Plain-text document sources:

+-------+

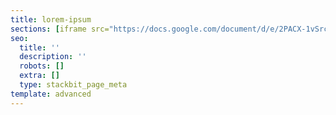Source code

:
 ```yaml
---
title: lorem-ipsum
sections: [iframe src="https://docs.google.com/document/d/e/2PACX-1vSrc3dnPi8ULvcA_zd0Np6npjViWBbwMLyOTwpNWs50-3rt65x7nLySy5gUesHyAKQnKRtdp6jjI9id/pub?embedded=true"></iframe>]
seo:
  title: ''
  description: ''
  robots: []
  extra: []
  type: stackbit_page_meta
template: advanced
---
```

+-------+

What the task asks: Could you set down the records above word for word, without any of the pictures?

Solution:
Source code

:
 ```yaml
---
title: lorem-ipsum
sections: [iframe src="https://docs.google.com/document/d/e/2PACX-1vSrc3dnPi8ULvcA_zd0Np6npjViWBbwMLyOTwpNWs50-3rt65x7nLySy5gUesHyAKQnKRtdp6jjI9id/pub?embedded=true"></iframe>]
seo:
  title: ''
  description: ''
  robots: []
  extra: []
  type: stackbit_page_meta
template: advanced
---
```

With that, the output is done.